Müziğin, Kadim Anlatıların ve Şiirin Rüzgârına Kapılıp Geliyor Hikâye
Tuba Dere ile son kitabı Uzaklara Giden Hükümdar (Sakin Kitap) ekseninde edebiyat ve müzik arasındaki etkileşim, kadim anlatılar, aşk ve öyküler üzerine söyleştik.
Hatice Günday Şahman: Sevgili Tuba Dere uzun yıllardır edebiyat alanında farklı işlerle, farklı mecralarda süren yolculuğunu sormak isterim. Nasıl başladı ve yol seni nerelere götürdü?
Hatice Günday Şahman: Kitabın girişinde “Müziğin, kadim anlatıların ve şiirin rüzgârına kapılıp geliyor hikâye. Müzik olmasa yazılmazdı. Öyküleri şarkılardan koparamıyorum. Bu nedenle her öykünün başında beni kurguya sürükleyen müziği anmadan geçemedim,” diyor ve okura çok farklı tarzlarda, farklı sanatçıların eserlerini dinleterek yeni bir okuma deneyimi sunuyorsun. Edebiyat ve müzik arasındaki etkileşim ile senin yazın evreninde nağmeler ve kelimeler arasındaki bu güçlü bağ hakkında neler söylemek istersin?
Tuba Dere: Her fırsatta müzik tutkumdan bahsediyorum. Hatta müzik benim için sanatın zirvesinde, sonra edebiyat geliyor. Günlük hayatta, okurken, yazarken sürekli müzik dinliyorum, şarkılar bana başka dünyaların kapılarını aralıyor. Uzaklara Giden Hükümdar’daki bütün öykülere ilham veren bir ya da birkaç şarkı var. Bazılarının kurguya eşliği çok barizdi. Mesela “Ayşığı”nda, Semetey’in hep yoldaşı oldu. Uzun yazım sürecinde ne zaman şarkıyı dinlesem, İmamyar’ın nağmeleri, Nermine Mehmedova’nın sesi beni öyküye çağırdı, zihnimi o atmosferde tuttu, hayallerimi ve cümlelerimi tetikledi. “Gal sene gurban” bir Azeri mahnısı, Mika ile Kami öyküsünün yazılış sebebidir.

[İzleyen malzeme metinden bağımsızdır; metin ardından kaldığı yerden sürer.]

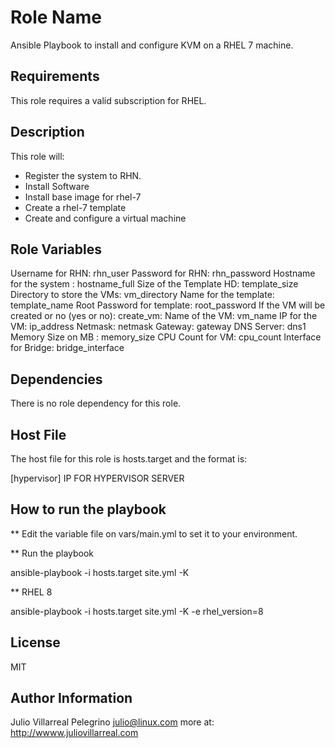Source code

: Role Name
=========

Ansible Playbook to install and configure KVM on a RHEL 7 machine.

Requirements
------------

This role requires a valid subscription for RHEL.

Description
------------

This role will: 

- Register the system to RHN.
- Install Software
- Install base image for rhel-7
- Create a rhel-7 template
- Create and configure a virtual machine


Role Variables
--------------

Username for RHN: rhn_user
Password for RHN: rhn_password
Hostname for the system : hostname_full
Size of the Template HD: template_size
Directory to store the VMs: vm_directory
Name for the template: template_name
Root Password for template: root_password
If the VM will be created or no (yes or no): create_vm: 
Name of the VM: vm_name
IP for the VM: ip_address
Netmask: netmask
Gateway: gateway
DNS Server: dns1
Memory Size on MB : memory_size
CPU Count for VM: cpu_count
Interface for Bridge: bridge_interface

Dependencies
------------

There is no role dependency for this role.

Host File
----------

The host file for this role is hosts.target and the format is: 

[hypervisor]
IP FOR HYPERVISOR SERVER

How to run the playbook
------------------------

**  Edit the variable file on vars/main.yml to set it to your environment. 

** Run the playbook

ansible-playbook -i hosts.target site.yml -K

** RHEL 8

ansible-playbook -i hosts.target site.yml -K -e rhel_version=8

License
-------

MIT

Author Information
------------------

Julio Villarreal Pelegrino <julio@linux.com> more at: http://wwww.juliovillarreal.com
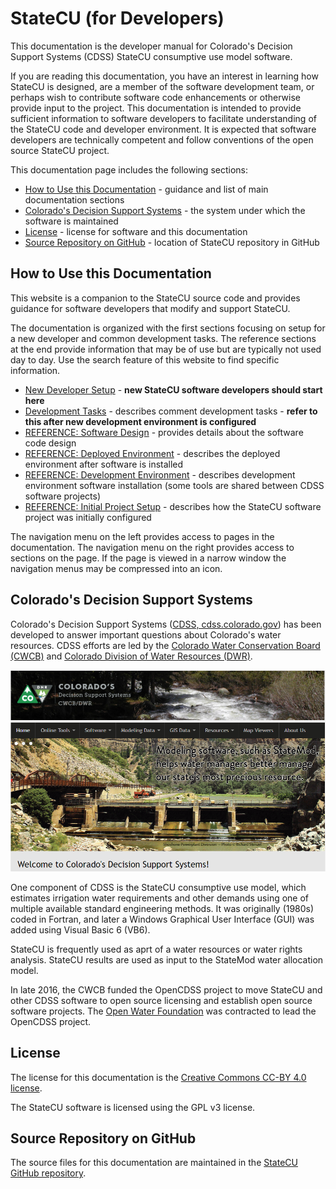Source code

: # StateCU (for Developers) #

This documentation is the developer manual for Colorado's Decision Support Systems (CDSS) StateCU consumptive use model software.

If you are reading this documentation, you have an interest in learning how StateCU is designed,
are a member of the software development team,
or perhaps wish to contribute software code enhancements or otherwise provide input to the project.
This documentation is intended to provide sufficient information to software developers
to facilitate understanding of the StateCU code and developer environment.
It is expected that software developers are technically competent and
follow conventions of the open source StateCU project.

This documentation page includes the following sections:

* [How to Use this Documentation](#how-to-use-this-documentation) - guidance and list of main documentation sections
* [Colorado's Decision Support Systems](#colorados-decision-support-systems) - the system under which the software is maintained
* [License](#license) - license for software and this documentation
* [Source Repository on GitHub](#source-repository-on-github) - location of StateCU repository in GitHub

## How to Use this Documentation ##

This website is a companion to the StateCU source code and provides guidance for
software developers that modify and support StateCU.

The documentation is organized with the first sections focusing on setup for a new developer and common development tasks.
The reference sections at the end provide information that may be of use but are typically not used day to day.
Use the search feature of this website to find specific information.

* [New Developer Setup](dev-new/overview/) - **new StateCU software developers should start here**
* [Development Tasks](dev-tasks/overview/) - describes comment development tasks - **refer to this after new development environment is configured**
* [REFERENCE: Software Design](software-design/overview/) - provides details about the software code design
* [REFERENCE: Deployed Environment](deployed-env/overview/) - describes the deployed environment after software is installed
* [REFERENCE: Development Environment](dev-env/overview/) - describes development environment software installation (some tools are shared between CDSS software projects)
* [REFERENCE: Initial Project Setup](project-init/overview/) - describes how the StateCU software project was initially configured

The navigation menu on the left provides access to pages in the documentation.
The navigation menu on the right provides access to sections on the page.
If the page is viewed in a narrow window the navigation menus may be compressed into an icon.

## Colorado's Decision Support Systems ##

Colorado's Decision Support Systems ([CDSS, cdss.colorado.gov](https://cdss.colorado.gov/))
has been developed to answer important questions about Colorado's water resources.
CDSS efforts are led by the [Colorado Water Conservation Board (CWCB)](https://cwcb.colorado.gov/)
and [Colorado Division of Water Resources (DWR)](https://dwr.colorado.gov/).

![CDSS Website](index-images/CDSS-website.png)

One component of CDSS is the StateCU consumptive use model, which estimates irrigation water requirements and other demands
using one of multiple available standard engineering methods.
It was originally (1980s) coded in Fortran, and later a Windows Graphical User Interface (GUI) was added using Visual Basic 6 (VB6).

StateCU is frequently used as aprt of a water resources or water rights analysis.
StateCU results are used as input to the StateMod water allocation model.

In late 2016, the CWCB funded the OpenCDSS project to move StateCU and other CDSS software to open source licensing
and establish open source software projects.
The [Open Water Foundation](https://openwaterfoundation.org) was contracted to lead the OpenCDSS project.

## License ##

The license for this documentation is the [Creative Commons CC-BY 4.0 license](https://creativecommons.org/licenses/by/4.0/).

The StateCU software is licensed using the GPL v3 license.

## Source Repository on GitHub ##

The source files for this documentation are maintained in the
[StateCU GitHub repository](https://github.com/OpenCDSS/cdss-app-statecu-fortran/tree/master/doc-dev-mkdocs-project/).
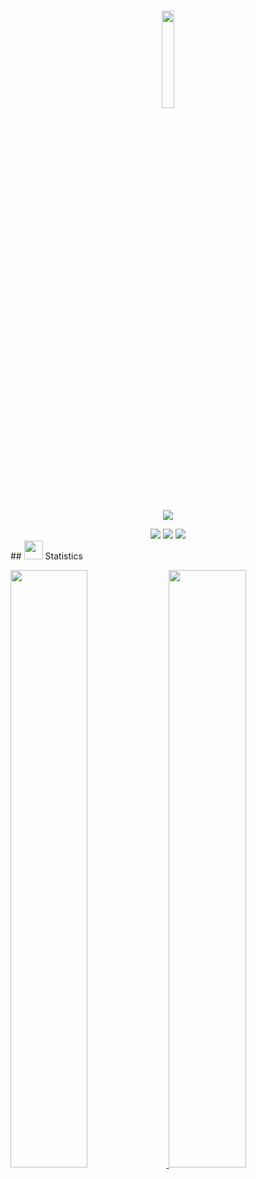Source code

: <h1 align="center">
  <img width="20%" src="https://media0.giphy.com/media/KzJkzjggfGN5Py6nkT/giphy.gif?cid=ecf05e47qjg85psbj19i4as0jyjettm8o58u5jnt90dh6rgr&rid=giphy.gif">
</h1>
<p align="center">
  <a href="https://github.com/DenverCoder1/readme-typing-svg"><img src="https://readme-typing-svg.herokuapp.com?lines=Hey,+my+name's+Sebastiaan.;I+love+Gameplay+Programming.;&center=true&width=500&height=50"></a>
</p>
<div align="center">
  <img src="https://img.shields.io/badge/c++-%2300599C.svg?style=for-the-badge&logo=c%2B%2B&logoColor=d1a01f&labelColor=282828">
  <img src="https://img.shields.io/badge/c%23-%23239120.svg?style=for-the-badge&logo=c-sharp&logoColor=d1a01f&labelColor=282828">	
  <img src="https://img.shields.io/badge/-Python-98b982?style=for-the-badge&logo=python&logoColor=98b982&labelColor=282828">
</div>
## <img src="https://media4.giphy.com/media/MIGbtLZoVjbl0bYbAd/giphy.gif?cid=ecf05e472t2h0i8d7dcjaoau9iqtchhr899hxmpxzzgc7lyw&rid=giphy.gif" width="30"> Statistics
<br/>

<p align="left">
  <a href="http://127.0.0.1/">
    <img width="49.5%" src="https://github-readme-stats.vercel.app/api?username=sebatheprogrammer&theme=gruvbox&show_icons=true&hide_border=true&count_private=true">	 
    <img width="49.5%" src="https://github.com/SebaTheProgrammer/SebaTheProgrammer/assets/119673781/3a61a4c0-f335-45bd-955c-82030c4b3b40)<h1 align="center">
  </a>
</p>
<br>


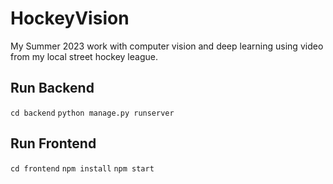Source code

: # HockeyVision
My Summer 2023 work with computer vision and deep learning using video from my local street hockey league.

## Run Backend
`cd backend`
`python manage.py runserver`

## Run Frontend
`cd frontend`
`npm install`
`npm start`
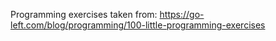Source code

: Programming exercises taken from: https://go-left.com/blog/programming/100-little-programming-exercises
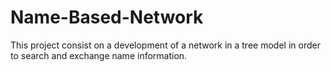 # Name-Based-Network
This project consist on a development of a network in a tree model in order to search and exchange name information.
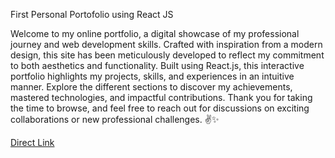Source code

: First Personal Portofolio using React JS

Welcome to my online portfolio, a digital showcase of my professional journey and web development skills. Crafted with inspiration from a modern design, this site has been meticulously developed to reflect my commitment to both aesthetics and functionality. Built using React.js, this interactive portfolio highlights my projects, skills, and experiences in an intuitive manner. Explore the different sections to discover my achievements, mastered technologies, and impactful contributions. Thank you for taking the time to browse, and feel free to reach out for discussions on exciting collaborations or new professional challenges. ✌✨

[Direct Link](https://gery-guedegbe.github.io/Fisrt-Portofolio-with-React-JS/)
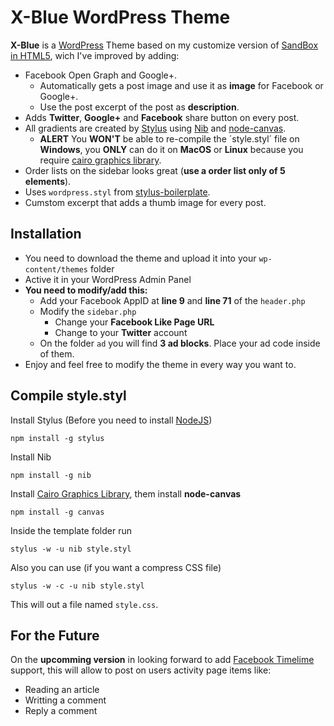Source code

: # X-Blue WordPress Theme #
**X-Blue** is a [WordPress](http://www.wordpress.org/) Theme based on my customize version of [SandBox in HTML5](https://github.com/ikcam/Sandbox-HTML5), wich I've improved by adding:

* Facebook Open Graph and Google+.
	* Automatically gets a post image and use it as **image** for Facebook or Google+.
	* Use the post excerpt of the post as **description**.
* Adds **Twitter**, **Google+** and **Facebook** share button on every post.
* All gradients are created by [Stylus](https://github.com/LearnBoost/stylus) using [Nib](https://github.com/visionmedia/nib) and [node-canvas](https://github.com/learnboost/node-canvas).
	* **ALERT** You **WON'T** be able to re-compile the ´style.styl´ file on **Windows**, you **ONLY** can do it on **MacOS** or **Linux** because you require [cairo graphics library](http://cairographics.org/download/).
* Order lists on the sidebar looks great (**use a order list only of 5 elements**).
* Uses `wordpress.styl` from [stylus-boilerplate](https://github.com/neojp/stylus-boilerplate).
* Cumstom excerpt that adds a thumb image for every post.

## Installation ##
* You need to download the theme and upload it into your `wp-content/themes` folder
* Active it in your WordPress Admin Panel
* **You need to modify/add this:**
	* Add your Facebook AppID at **line 9** and **line 71** of the `header.php`
	* Modify the `sidebar.php`
		* Change your **Facebook Like Page URL**
		* Change to your **Twitter** account
	* On the folder `ad` you will find **3 ad blocks**. Place your ad code inside of them.
* Enjoy and feel free to modify the theme in every way you want to.

## Compile style.styl ##
Install Stylus (Before you need to install [NodeJS](http://nodejs.org))

	npm install -g stylus

Install Nib

	npm install -g nib

Install [Cairo Graphics Library](http://cairographics.org/download/), them install **node-canvas**

	npm install -g canvas

Inside the template folder run

	stylus -w -u nib style.styl

Also you can use (if you want a compress CSS file)

	stylus -w -c -u nib style.styl

This will out a file named `style.css`.

## For the Future ##
On the **upcomming version** in looking forward to add [Facebook Timelime](http://facebook.com/about/timeline) support, this will allow to post on users activity page items like:

* Reading an article
* Writting a comment
* Reply a comment
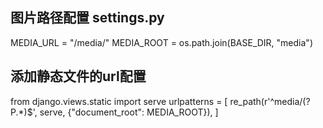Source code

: ## 图片路径配置 settings.py
MEDIA_URL = "/media/"
MEDIA_ROOT = os.path.join(BASE_DIR, "media")
## 添加静态文件的url配置
from django.views.static import serve
urlpatterns = [
    re_path(r'^media/(?P<path>.*)$', serve, {"document_root": MEDIA_ROOT}),
]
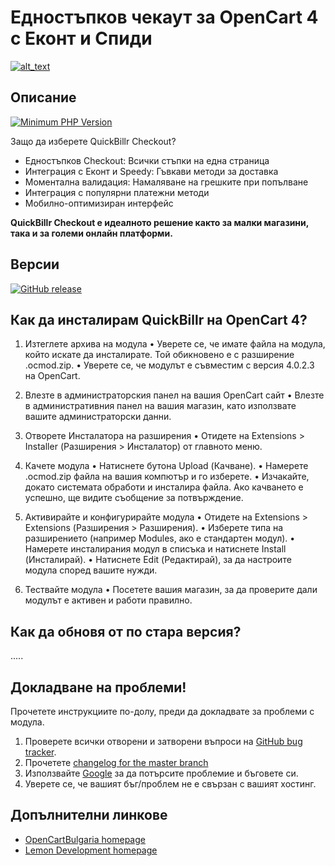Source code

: # Едностъпков чекаут за OpenCart 4 с Еконт и Спиди

[<img alt="alt_text" src="https://quickbillr.com/wp-content/uploads/2025/01/logo-new.svg" />](https://quickbillr.com/)


## Описание

[![Minimum PHP Version](https://img.shields.io/badge/php-%3E%3D%208.0-8892BF.svg?style=flat-square)](https://php.net/)

Защо да изберете QuickBillr Checkout? <br/>
- Едностъпков Checkout: Всички стъпки на една страница <br/>
- Интеграция с Еконт и Speedy: Гъвкави методи за доставка <br/>
- Моментална валидация: Намаляване на грешките при попълване <br/>
- Интеграция с популярни платежни методи <br/>
- Мобилно-оптимизиран интерфейс <br/>

<b>QuickBillr Checkout е идеалното решение както за малки магазини, така и за големи онлайн платформи.</b>


## Версии

[![GitHub release](https://img.shields.io/github/v/release/opencartbulgaria/quickbillr-checkout)](https://github.com/opencartbulgaria/quickbillr-checkout)


## Как да инсталирам QuickBillr на OpenCart 4?

1. Изтеглете архива на модула
	•	Уверете се, че имате файла на модула, който искате да инсталирате. Той обикновено е с разширение .ocmod.zip.
	•	Уверете се, че модулът е съвместим с версия 4.0.2.3 на OpenCart.

2. Влезте в администраторския панел на вашия OpenCart сайт
	•	Влезте в административния панел на вашия магазин, като използвате вашите администраторски данни.

3. Отворете Инсталатора на разширения
	•	Отидете на Extensions > Installer (Разширения > Инсталатор) от главното меню.

4. Качете модула
	•	Натиснете бутона Upload (Качване).
	•	Намерете .ocmod.zip файла на вашия компютър и го изберете.
	•	Изчакайте, докато системата обработи и инсталира файла. Ако качването е успешно, ще видите съобщение за потвърждение.

5. Активирайте и конфигурирайте модула
	•	Отидете на Extensions > Extensions (Разширения > Разширения).
	•	Изберете типа на разширението (например Modules, ако е стандартен модул).
	•	Намерете инсталирания модул в списъка и натиснете Install (Инсталирай).
	•	Натиснете Edit (Редактирай), за да настроите модула според вашите нужди.

9. Тествайте модула
	•	Посетете вашия магазин, за да проверите дали модулът е активен и работи правилно.


## Как да обновя от по стара версия?

.....

## Докладване на проблеми!

Прочетете инструкциите по-долу, преди да докладвате за проблеми с модула.

 1. Проверете всички отворени и затворени въпроси на [GitHub bug tracker](https://github.com/opencartbulgaria/quickbillr-checkout/issues).
 2. Прочетете [changelog for the master branch](https://github.com/opencartbulgaria/quickbillr-checkout/blob/master/CHANGELOG.md)
 3. Използвайте [Google](https://www.google.com) за да потърсите проблемие и бъговете си.
 4. Уверете се, че вашият бъг/проблем не е свързан с вашият хостинг.

## Допълнителни линкове

- [OpenCartBulgaria homepage](https://www.opencartbulgaria.com/)
- [Lemon Development homepage](https://lemondev.co/)
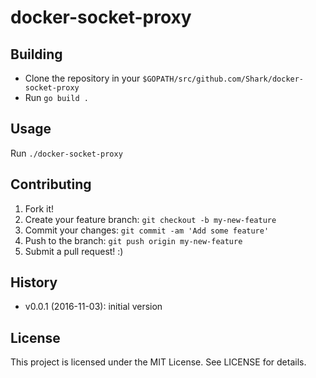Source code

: # docker-socket-proxy

## Building

- Clone the repository in your `$GOPATH/src/github.com/Shark/docker-socket-proxy`
- Run `go build .`

## Usage

Run `./docker-socket-proxy`

## Contributing
1. Fork it!
2. Create your feature branch: `git checkout -b my-new-feature`
3. Commit your changes: `git commit -am 'Add some feature'`
4. Push to the branch: `git push origin my-new-feature`
5. Submit a pull request! :)

## History

- v0.0.1 (2016-11-03): initial version

## License

This project is licensed under the MIT License. See LICENSE for details.
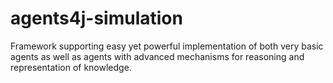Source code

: # agents4j-simulation
Framework supporting easy yet powerful implementation of both very basic agents as well as agents with advanced mechanisms for reasoning and representation of knowledge.
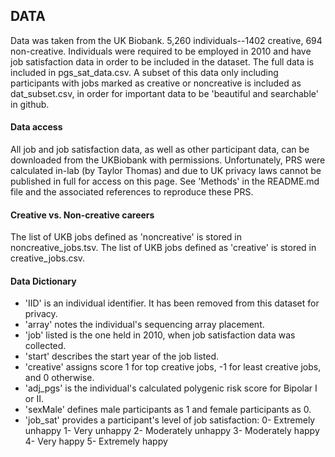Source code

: ## DATA
Data was taken from the UK Biobank.
5,260 individuals--1402 creative, 694 non-creative.
Individuals were required to be employed in 2010 and have job satisfaction data in order to be included in the dataset.
The full data is included in pgs_sat_data.csv.
A subset of this data only including participants with jobs marked as creative or noncreative is included as dat_subset.csv, in order for important data to be 'beautiful and searchable' in github.

#### Data access
All job and job satisfaction data, as well as other participant data, can be downloaded from the UKBiobank with permissions. 
Unfortunately, PRS were calculated in-lab (by Taylor Thomas) and due to UK privacy laws cannot be published in full for access on this page.
See 'Methods' in the README.md file and the associated references to reproduce these PRS.

#### Creative vs. Non-creative careers
The list of UKB jobs defined as 'noncreative' is stored in noncreative_jobs.tsv.
The list of UKB jobs defined as 'creative' is stored in creative_jobs.csv.

#### Data Dictionary
* 'IID' is an individual identifier. It has been removed from this dataset for privacy.
* 'array' notes the individual's sequencing array placement.
* 'job' listed is the one held in 2010, when job satisfaction data was collected.
* 'start' describes the start year of the job listed. 
* 'creative' assigns score 1 for top creative jobs, -1 for least creative jobs, and 0 otherwise. 
* 'adj_pgs' is the individual's calculated polygenic risk score for Bipolar I or II.
* 'sexMale' defines male participants as 1 and female participants as 0.
* 'job_sat' provides a participant's level of job satisfaction:
    0-  Extremely unhappy
    1- Very unhappy
    2- Moderately unhappy
    3- Moderately happy
    4- Very happy
    5- Extremely happy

Uzaklara Giden Hükümdar şarkılarını bir YouTube listesi hâline getirdim, öyküleri düzenlerken de tekrar tekrar dinledim. Merak edenler için linki paylaşabilirim.
Hatice Günday Şahman: Kitabın bir peşrev gibi Birinci Hane, Teslim ve İkinci Hane şeklinde bölümlere ayrılmış. Bu tercihin sebebini ve bu ayrımı ya da birleştirmeyi hangi ölçütlere göre yaptığını öğrenebilir miyiz?
Tuba Dere: Kitaplar her okurun içinde başka yerlere dokunur, farklı biçimlerde, hatta yazarın kastetmediği duygu ve düşüncelerle tamamlanır. Bu yapıyı da müzikle tanımlamak istiyordum. Peşrev kanaatimce duruma uygun düştü, zira sözsüz ve uzun bir Türk müziği formu. Hem fasıllarda giriş müziğidir peşrev hem de hane ve teslim adlı bölümlerden oluşur. Farklı sayıda olanları bulunsa da peşrevler genellikle dört hanedir ve her hanenin sonunda teslim tekrarlanır. Uzaklara Giden Hükümdar bu nedenle nakıs bir peşrev, çünkü okur onu kendi müziğiyle tamamlayacak. Hanelerden birinde peşrevin asıl makam dizisinin dışına çıkılarak değişik ses ve diziler kullanılır. Bu da kitapta İkinci Hane’ye denk düşüyor. Peşrevlerde teslim canlı, parlak ve genellikle serbesttir. Bu nedenle kitaptaki teslimde de iki küçürek öykü yer alıyor.
Kitap yayımlandıktan sonra tatlı bir okurdan çok anlamlı bir dönüş aldım. Öykülerden birini okurken onun içinde öyküye ilham veren şarkı değil de bir başka Türk Sanat Müziği şarkısı çalmaya başlamış yani öykü benim arzu ettiğim gibi okurun kendi müziğiyle tamamlanmış.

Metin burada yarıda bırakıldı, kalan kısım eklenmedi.